2. Unsanitary conditions. Because of two decades of war, families in his town have lost their purchasing power. Among the consequences, he cites the lack of resources to invest in waste disposal. As such, to get rid of them [waste], families throw them on the sidewalk, in gutters and public places. Yet the waste thus abandoned attracts the insects which are at the base of malaria – the main cause of maternal and infant mortality.
3. Poverty. According to the International Solar Agency, a Congolese family spends 30% of their daily income on the acquisition of cooking energy. It's hugely expensive compared to other parts of the world. As a result, families no longer have additional resources to invest in the education and health care of children.
And to so contribute in solving those three problems, Murhula created the ecological embers called briquette. This is obtained after collecting the biodegradable waste produced by the markets, schools and households of Bukavu and transforming them into ecological embers. This ecological embers costs three times less than wood embers, cleans the city and reduces deforestation.
In the process of making ecological embers, I use chemistry techniques. This is because I use carbonization to obtain a smokeless briquette with a higher calorific value.

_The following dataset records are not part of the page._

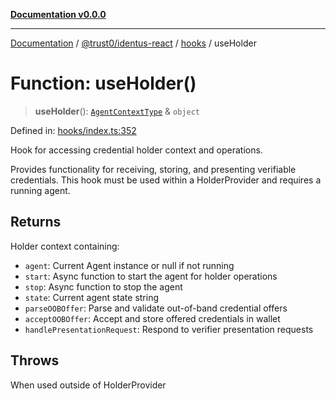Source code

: [**Documentation v0.0.0**](../../../../README.md)

***

[Documentation](../../../../README.md) / [@trust0/identus-react](../../README.md) / [hooks](../README.md) / useHolder

# Function: useHolder()

> **useHolder**(): [`AgentContextType`](../../context/type-aliases/AgentContextType.md) & `object`

Defined in: [hooks/index.ts:352](https://github.com/trust0-project/identus/blob/69d1b8333543f0031493d048daa58ec460d110f2/packages/identus-react/src/hooks/index.ts#L352)

Hook for accessing credential holder context and operations.

Provides functionality for receiving, storing, and presenting verifiable credentials.
This hook must be used within a HolderProvider and requires a running agent.

## Returns

Holder context containing:
  - `agent`: Current Agent instance or null if not running
  - `start`: Async function to start the agent for holder operations
  - `stop`: Async function to stop the agent
  - `state`: Current agent state string
  - `parseOOBOffer`: Parse and validate out-of-band credential offers
  - `acceptOOBOffer`: Accept and store offered credentials in wallet
  - `handlePresentationRequest`: Respond to verifier presentation requests

## Throws

When used outside of HolderProvider
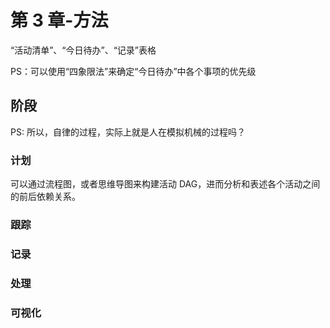 # 第 3 章-方法


“活动清单”、“今日待办”、“记录”表格

PS：可以使用“四象限法”来确定“今日待办”中各个事项的优先级

## 阶段

PS: 所以，自律的过程，实际上就是人在模拟机械的过程吗？

### 计划

可以通过流程图，或者思维导图来构建活动 DAG，进而分析和表述各个活动之间的前后依赖关系。

### 跟踪

### 记录

### 处理

### 可视化

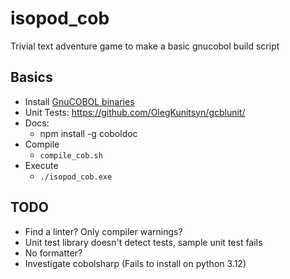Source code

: # isopod_cob
Trivial text adventure game to make a basic gnucobol build script


## Basics
- Install [GnuCOBOL binaries](https://www.arnoldtrembley.com/GnuCOBOL.htm)
- Unit Tests: https://github.com/OlegKunitsyn/gcblunit/
- Docs:
  - npm install -g coboldoc
- Compile
  - `compile_cob.sh`
- Execute
  - `./isopod_cob.exe`

## TODO
- Find a linter? Only compiler warnings?
- Unit test library doesn't detect tests, sample unit test fails
- No formatter?
- Investigate cobolsharp (Fails to install on python 3.12)
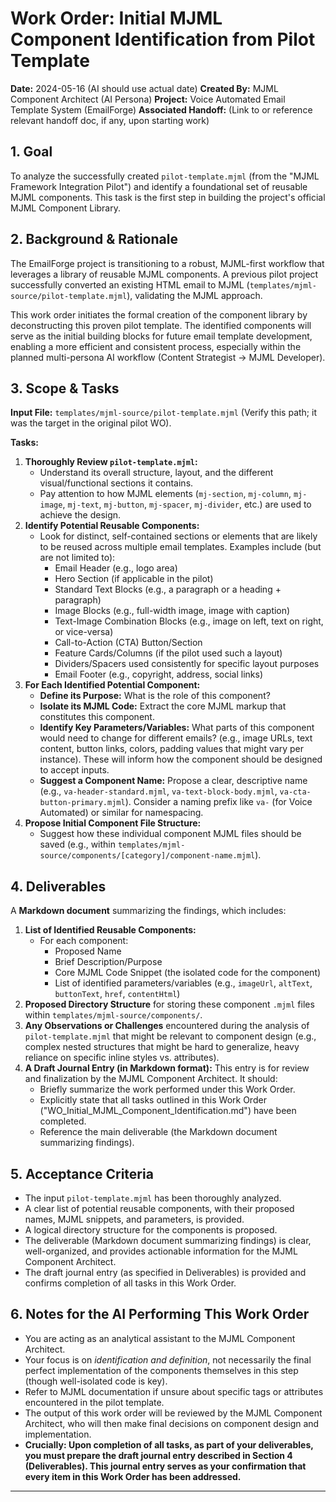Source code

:# Work Order: Initial MJML Component Identification from Pilot Template

**Date:** 2024-05-16 (AI should use actual date)
**Created By:** MJML Component Architect (AI Persona)
**Project:** Voice Automated Email Template System (EmailForge)
**Associated Handoff:** (Link to or reference relevant handoff doc, if any, upon starting work)

## 1. Goal

To analyze the successfully created `pilot-template.mjml` (from the "MJML Framework Integration Pilot") and identify a foundational set of reusable MJML components. This task is the first step in building the project's official MJML Component Library.

## 2. Background & Rationale

The EmailForge project is transitioning to a robust, MJML-first workflow that leverages a library of reusable MJML components. A previous pilot project successfully converted an existing HTML email to MJML (`templates/mjml-source/pilot-template.mjml`), validating the MJML approach.

This work order initiates the formal creation of the component library by deconstructing this proven pilot template. The identified components will serve as the initial building blocks for future email template development, enabling a more efficient and consistent process, especially within the planned multi-persona AI workflow (Content Strategist -> MJML Developer).

## 3. Scope & Tasks

**Input File:** `templates/mjml-source/pilot-template.mjml` (Verify this path; it was the target in the original pilot WO).

**Tasks:**

1.  **Thoroughly Review `pilot-template.mjml`:**
    *   Understand its overall structure, layout, and the different visual/functional sections it contains.
    *   Pay attention to how MJML elements (`mj-section`, `mj-column`, `mj-image`, `mj-text`, `mj-button`, `mj-spacer`, `mj-divider`, etc.) are used to achieve the design.
2.  **Identify Potential Reusable Components:**
    *   Look for distinct, self-contained sections or elements that are likely to be reused across multiple email templates. Examples include (but are not limited to):
        *   Email Header (e.g., logo area)
        *   Hero Section (if applicable in the pilot)
        *   Standard Text Blocks (e.g., a paragraph or a heading + paragraph)
        *   Image Blocks (e.g., full-width image, image with caption)
        *   Text-Image Combination Blocks (e.g., image on left, text on right, or vice-versa)
        *   Call-to-Action (CTA) Button/Section
        *   Feature Cards/Columns (if the pilot used such a layout)
        *   Dividers/Spacers used consistently for specific layout purposes
        *   Email Footer (e.g., copyright, address, social links)
3.  **For Each Identified Potential Component:**
    *   **Define its Purpose:** What is the role of this component?
    *   **Isolate its MJML Code:** Extract the core MJML markup that constitutes this component.
    *   **Identify Key Parameters/Variables:** What parts of this component would need to change for different emails? (e.g., image URLs, text content, button links, colors, padding values that might vary per instance). These will inform how the component should be designed to accept inputs.
    *   **Suggest a Component Name:** Propose a clear, descriptive name (e.g., `va-header-standard.mjml`, `va-text-block-body.mjml`, `va-cta-button-primary.mjml`). Consider a naming prefix like `va-` (for Voice Automated) or similar for namespacing.
4.  **Propose Initial Component File Structure:**
    *   Suggest how these individual component MJML files should be saved (e.g., within `templates/mjml-source/components/[category]/component-name.mjml`).

## 4. Deliverables

A **Markdown document** summarizing the findings, which includes:

1.  **List of Identified Reusable Components:**
    *   For each component:
        *   Proposed Name
        *   Brief Description/Purpose
        *   Core MJML Code Snippet (the isolated code for the component)
        *   List of identified parameters/variables (e.g., `imageUrl`, `altText`, `buttonText`, `href`, `contentHtml`)
2.  **Proposed Directory Structure** for storing these component `.mjml` files within `templates/mjml-source/components/`.
3.  **Any Observations or Challenges** encountered during the analysis of `pilot-template.mjml` that might be relevant to component design (e.g., complex nested structures that might be hard to generalize, heavy reliance on specific inline styles vs. attributes).
4.  **A Draft Journal Entry (in Markdown format):** This entry is for review and finalization by the MJML Component Architect. It should:
    *   Briefly summarize the work performed under this Work Order.
    *   Explicitly state that all tasks outlined in this Work Order ("WO_Initial_MJML_Component_Identification.md") have been completed.
    *   Reference the main deliverable (the Markdown document summarizing findings).

## 5. Acceptance Criteria

*   The input `pilot-template.mjml` has been thoroughly analyzed.
*   A clear list of potential reusable components, with their proposed names, MJML snippets, and parameters, is provided.
*   A logical directory structure for the components is proposed.
*   The deliverable (Markdown document summarizing findings) is clear, well-organized, and provides actionable information for the MJML Component Architect.
*   The draft journal entry (as specified in Deliverables) is provided and confirms completion of all tasks in this Work Order.

## 6. Notes for the AI Performing This Work Order

*   You are acting as an analytical assistant to the MJML Component Architect.
*   Your focus is on *identification and definition*, not necessarily the final perfect implementation of the components themselves in this step (though well-isolated code is key).
*   Refer to MJML documentation if unsure about specific tags or attributes encountered in the pilot template.
*   The output of this work order will be reviewed by the MJML Component Architect, who will then make final decisions on component design and implementation.
*   **Crucially: Upon completion of all tasks, as part of your deliverables, you must prepare the draft journal entry described in Section 4 (Deliverables). This journal entry serves as your confirmation that every item in this Work Order has been addressed.**

---

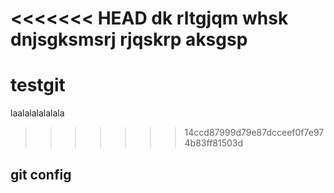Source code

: <<<<<<< HEAD
dk rltgjqm whsk dnjsgksmsrj rjqskrp aksgsp
=======
# testgit
laalalalalalala
>>>>>>> 14ccd87999d79e87dcceef0f7e974b83ff81503d
## git config

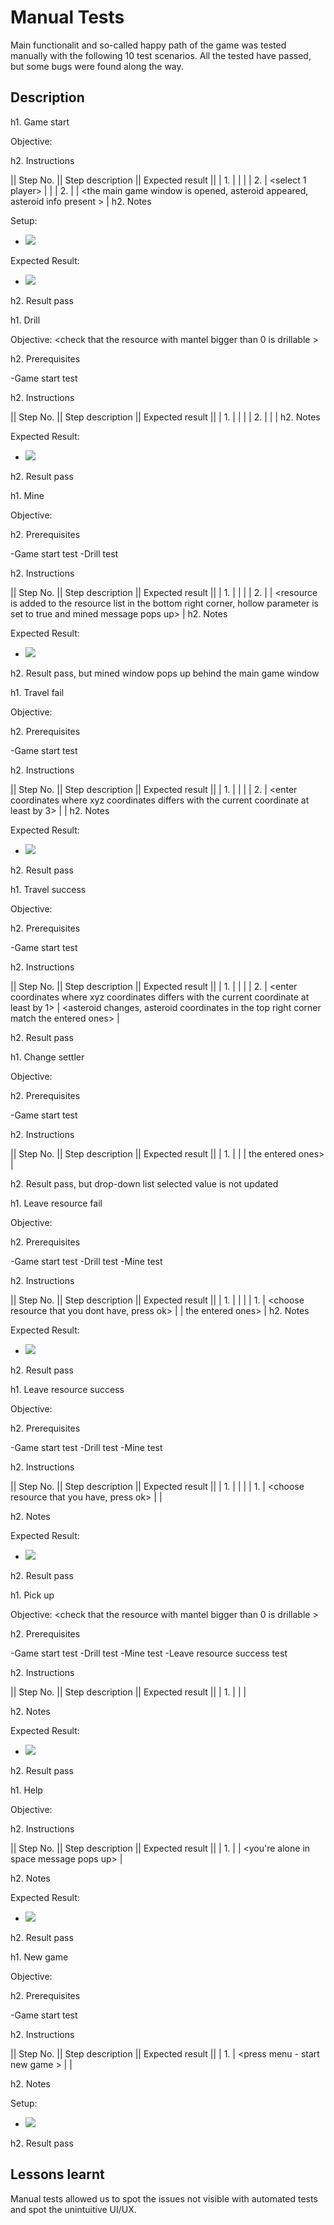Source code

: # Manual Tests

Main functionalit and so-called happy path of the game was tested manually with the following 10 test scenarios. All the tested have passed, but some bugs were found along the way.

## Description

h1. Game start

Objective: <initialize the game by setting up the field size and number of players>

h2. Instructions

|| Step No. || Step description || Expected result ||
| 1. | <run the project> | <game window pops up> |
| 2. | <select 1 player> | |
| 2. | <leave the default field size and click ready to play> | <the main game window is opened, asteroid appeared, asteroid info present > |
h2. Notes

Setup:

- ![](./images/start-game.png)

Expected Result:

- ![](./images/main.png)

h2. Result
pass

h1. Drill

Objective: <check that the resource with mantel bigger than 0 is drillable >

h2. Prerequisites

-Game start test

h2. Instructions

|| Step No. || Step description || Expected result ||
| 1. | <observe that the asteroid is not drilled through> | <there is nothing visible in the center of the asteroid> |
| 2. | <press drill till the resource appears> | <resource is visible in the center of asteroid> |
h2. Notes

Expected Result:

- ![](./images/drill.png)

h2. Result
pass

h1. Mine

Objective: <check that the drilled through asteroid is minable >

h2. Prerequisites

-Game start test
-Drill test

h2. Instructions

|| Step No. || Step description || Expected result ||
| 1. | <observe resource is visible> | <there is something in the middle of the asteroid> |
| 2. | <press mine button> | <resource is added to the resource list in the bottom right corner, hollow parameter is set to true and mined message pops up> |
h2. Notes

Expected Result:

- ![](./images/mine.png)

h2. Result
pass, but mined window pops up behind the main game window

h1. Travel fail

Objective: <check that player cannot travel to the asteroid not in the neighborhood>

h2. Prerequisites

-Game start test

h2. Instructions

|| Step No. || Step description || Expected result ||
| 1. | <press travel button> | <destination selection window pops up> |
| 2. | <enter coordinates where xyz coordinates differs with the current coordinate at least by 3> | <asteroid is not in the neighbourhood error pops up> |
h2. Notes

Expected Result:

- ![](./images/travelFail.png)

h2. Result
pass

h1. Travel success

Objective: <check that player can travel to the asteroid in the neighborhood >

h2. Prerequisites

-Game start test

h2. Instructions

|| Step No. || Step description || Expected result ||
| 1. | <press travel button> | <destination selection window pops up> |
| 2. | <enter coordinates where xyz coordinates differs with the current coordinate at least by 1> | <asteroid changes, asteroid coordinates in the top right corner match the entered ones> |

h2. Result
pass

h1. Change settler

Objective: <check that player can switch between settlers>

h2. Prerequisites

-Game start test

h2. Instructions

|| Step No. || Step description || Expected result ||
| 1. | <choose another settler in drop-down menu> | <settler badge and resource list updates accordingly> |
the entered ones> |

h2. Result
pass, but drop-down list selected value is not updated

h1. Leave resource fail

Objective: <check that the player cannot leave resource on the asteroid if they do not have it >

h2. Prerequisites

-Game start test
-Drill test
-Mine test

h2. Instructions

|| Step No. || Step description || Expected result ||
| 1. | <press leave> | <recource choice window pops up> |
| 1. | <choose resource that you dont have, press ok> | <you dont have resource window pops up> |
the entered ones> |
h2. Notes

Expected Result:

- ![](./images/leaveFail.png)

h2. Result
pass

h1. Leave resource success

Objective: <check that the player can leave resource on the asteroid if they have it >

h2. Prerequisites

-Game start test
-Drill test
-Mine test

h2. Instructions

|| Step No. || Step description || Expected result ||
| 1. | <press leave> | <recource choice window pops up> |
| 1. | <choose resource that you have, press ok> | <observe resource placed on the asteroid> |

h2. Notes

Expected Result:

- ![](./images/leaveSuccess.png)

h2. Result
pass

h1. Pick up

Objective: <check that the resource with mantel bigger than 0 is drillable >

h2. Prerequisites

-Game start test
-Drill test
-Mine test
-Leave resource success test

h2. Instructions

|| Step No. || Step description || Expected result ||
| 1. | <press pick up> | <pick up message pops up and resource is added to resource list> |

h2. Notes

Expected Result:

- ![](./images/pick.png)

h2. Result
pass

h1. Help

Objective: <check that help menu works>

h2. Instructions

|| Step No. || Step description || Expected result ||
| 1. | <press help on the top bar> | <you're alone in space message pops up> |

h2. Notes

Expected Result:

- ![](./images/help.png)

h2. Result
pass

h1. New game

Objective: <check that the player can start a new game >

h2. Prerequisites

-Game start test

h2. Instructions

|| Step No. || Step description || Expected result ||
| 1. | <press menu - start new game > | <initialize game dialog pops up> |

h2. Notes

Setup:

- ![](./images/new.png)

h2. Result
pass

## Lessons learnt

Manual tests allowed us to spot the issues not visible with automated tests and spot the unintuitive UI/UX.

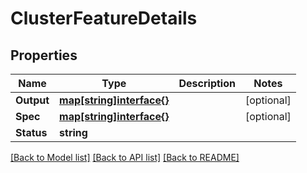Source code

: # ClusterFeatureDetails

## Properties

Name | Type | Description | Notes
------------ | ------------- | ------------- | -------------
**Output** | [**map[string]interface{}**](.md) |  | [optional] 
**Spec** | [**map[string]interface{}**](.md) |  | [optional] 
**Status** | **string** |  | 

[[Back to Model list]](../README.md#documentation-for-models) [[Back to API list]](../README.md#documentation-for-api-endpoints) [[Back to README]](../README.md)


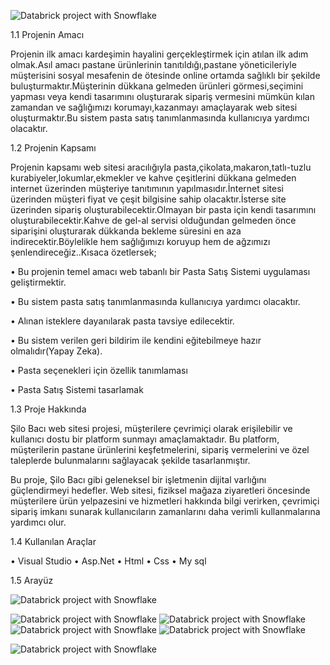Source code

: ![Databrick project with Snowflake](https://i.pinimg.com/originals/aa/60/c0/aa60c09fc4454d0e6930748ce00de198.png)


1.1	Projenin  Amacı 

 Projenin ilk amacı kardeşimin hayalini gerçekleştirmek için atılan ilk adım olmak.Asıl amacı pastane ürünlerinin tanıtıldığı,pastane yöneticileriyle müşterisini sosyal mesafenin de ötesinde online ortamda sağlıklı bir şekilde buluşturmaktır.Müşterinin dükkana gelmeden ürünleri görmesi,seçimini yapması veya kendi tasarımını oluşturarak sipariş vermesini mümkün kılan zamandan ve sağlığımızı korumayı,kazanmayı amaçlayarak web sitesi oluşturmaktır.Bu sistem pasta satış tanımlanmasında kullanıcıya  yardımcı olacaktır.
  
1.2	Projenin  Kapsamı     

Projenin kapsamı web sitesi aracılığıyla pasta,çikolata,makaron,tatlı-tuzlu kurabiyeler,lokumlar,ekmekler ve kahve çeşitlerini dükkana gelmeden internet üzerinden  müşteriye tanıtımının yapılmasıdır.İnternet sitesi üzerinden müşteri fiyat ve çeşit bilgisine sahip olacaktır.İsterse site üzerinden sipariş oluşturabilecektir.Olmayan bir pasta için kendi tasarımını oluşturabilecektir.Kahve de gel-al servisi olduğundan gelmeden önce siparişini oluşturarak dükkanda bekleme süresini en aza indirecektir.Böylelikle hem sağlığımızı koruyup hem de ağzımızı şenlendireceğiz..Kısaca özetlersek;

•	 Bu projenin temel amacı web tabanlı bir Pasta Satış Sistemi uygulaması geliştirmektir.   
 
•	Bu sistem pasta satış tanımlanmasında kullanıcıya yardımcı olacaktır. 

•	Alınan isteklere dayanılarak pasta tavsiye edilecektir. 

•	Bu sistem verilen geri bildirim ile kendini eğitebilmeye hazır olmalıdır(Yapay Zeka). 

•	Pasta seçenekleri için özellik tanımlaması
 
•	Pasta Satış Sistemi tasarlamak 

1.3 Proje Hakkında

Şilo Bacı web sitesi projesi, müşterilere çevrimiçi olarak erişilebilir ve kullanıcı dostu bir platform sunmayı amaçlamaktadır. Bu platform, müşterilerin pastane ürünlerini keşfetmelerini, sipariş vermelerini ve özel taleplerde bulunmalarını sağlayacak şekilde  tasarlanmıştır.

Bu proje, Şilo Bacı gibi geleneksel bir işletmenin dijital varlığını güçlendirmeyi hedefler. Web sitesi, fiziksel mağaza ziyaretleri öncesinde müşterilere ürün yelpazesini ve hizmetleri hakkında bilgi verirken, çevrimiçi sipariş imkanı sunarak kullanıcıların zamanlarını daha verimli kullanmalarına yardımcı  olur.

1.4 Kullanılan  Araçlar

 •	Visual Studio
 •	Asp.Net
 •	Html
 •	Css
 •	My sql

 1.5 Arayüz
  
  
  ![Databrick project with Snowflake](https://i.pinimg.com/originals/82/c9/57/82c957bf9a37ec8611e85a6d45e3b66d.png)

 ![Databrick project with Snowflake](https://i.pinimg.com/originals/f2/d2/72/f2d27281f35d05402e57287774e6743a.png)
  ![Databrick project with Snowflake](https://i.pinimg.com/originals/1c/54/88/1c5488dc9ab0f9f839e984e09898e19c.png)
 ![Databrick project with Snowflake](https://i.pinimg.com/originals/2a/a2/28/2aa228bc4cb75be0fd0a1e0208475629.png)
![Databrick project with Snowflake](https://i.pinimg.com/originals/7b/d7/81/7bd781da290f1abf5076ac578e1cca91.png)

 ![Databrick project with Snowflake](https://i.pinimg.com/originals/23/b8/53/23b853722cb36d34fb26568676d97674.png)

Thanks to my invention of the ecological briquette, it’s now used by schools, universities, churches and youth support NGOs as a positive role model. I took part in many panels in Bukavu, Kinshasa, Rwanda, Cote d'Ivoire and France to talk about my journey in order to inspire young people. The local, national and international media coverage of my invention has ensured that my journey inspires thousands of young people in my country, Africa and the rest of the world.